# New Delhi's Safari Park



## hkskyline (Sep 13, 2002)

*Report: Night safari park to come up near Indian capital *
2 June 2006

NEW DELHI (AP) - Wildlife on the fringes of one of the world's most crowded cities? 

That's the plan officials in a New Delhi suburb have to give visitors to India's capital more to do in a city known for its notoriously meager nightlife, a newspaper reported Friday. 

Authorities in the Greater Noida suburb of New Delhi have allotted 162 hectares (400 acres) of land to create a simulated natural habitat for at least 700 animals from 75 species, the Hindustan Times reported, citing officials. 

There are also plans include motels, food courts, shops and restaurants, the paper said. 

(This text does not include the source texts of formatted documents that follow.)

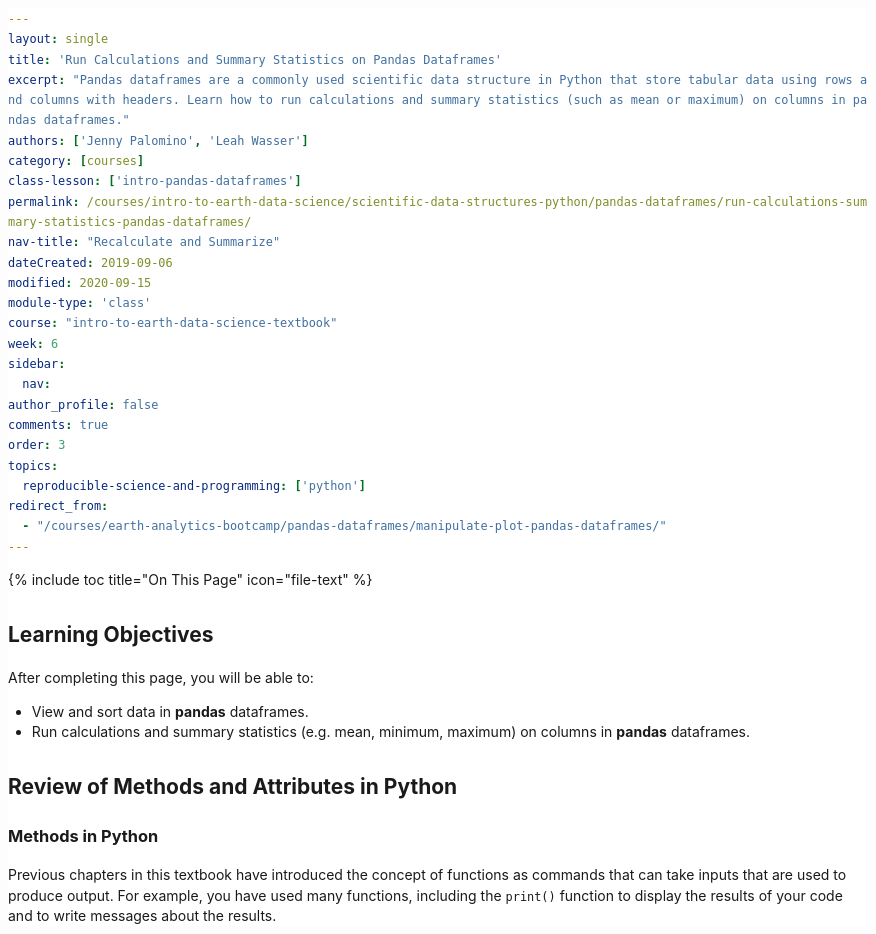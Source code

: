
 ```yaml
---
layout: single
title: 'Run Calculations and Summary Statistics on Pandas Dataframes'
excerpt: "Pandas dataframes are a commonly used scientific data structure in Python that store tabular data using rows and columns with headers. Learn how to run calculations and summary statistics (such as mean or maximum) on columns in pandas dataframes."
authors: ['Jenny Palomino', 'Leah Wasser']
category: [courses]
class-lesson: ['intro-pandas-dataframes']
permalink: /courses/intro-to-earth-data-science/scientific-data-structures-python/pandas-dataframes/run-calculations-summary-statistics-pandas-dataframes/
nav-title: "Recalculate and Summarize"
dateCreated: 2019-09-06
modified: 2020-09-15
module-type: 'class'
course: "intro-to-earth-data-science-textbook"
week: 6
sidebar:
  nav:
author_profile: false
comments: true
order: 3
topics:
  reproducible-science-and-programming: ['python']
redirect_from:
  - "/courses/earth-analytics-bootcamp/pandas-dataframes/manipulate-plot-pandas-dataframes/"
---
```

{% include toc title="On This Page" icon="file-text" %}

<div class='notice--success' markdown="1">

## <i class="fa fa-graduation-cap" aria-hidden="true"></i> Learning Objectives

After completing this page, you will be able to:

* View and sort data in **pandas** dataframes.
* Run calculations and summary statistics (e.g. mean, minimum, maximum) on columns in **pandas** dataframes. 

</div>

## Review of Methods and Attributes in Python

### Methods in Python

Previous chapters in this textbook have introduced the concept of functions as commands that can take inputs that are used to produce output. For example, you have used many functions, including the `print()` function to display the results of your code and to write messages about the results.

Bernard Harrison, a renowned zoo specialist and a former director of Singapore's famed night safari park, has been roped in to oversee the rupees 4 billion (US$90 million) project, which is expected to be completed over the next few years. 

The site allotted for the park is near a 202 hectare (500 acre) reserved forest in Murshidpur village, around 30 kilometers (18 miles) northeast of New Delhi. 

Visitors would travel through the park in noiseless, battery-operated buses, allowing them to see the animals in their natural habitat. 

With the increasing affluence of India's middle classes, the demand for nighttime entertainment has soared. Tourism authorities hope attractions such as the safari park would add to New Delhi's sparse nightlife, the daily said.


----------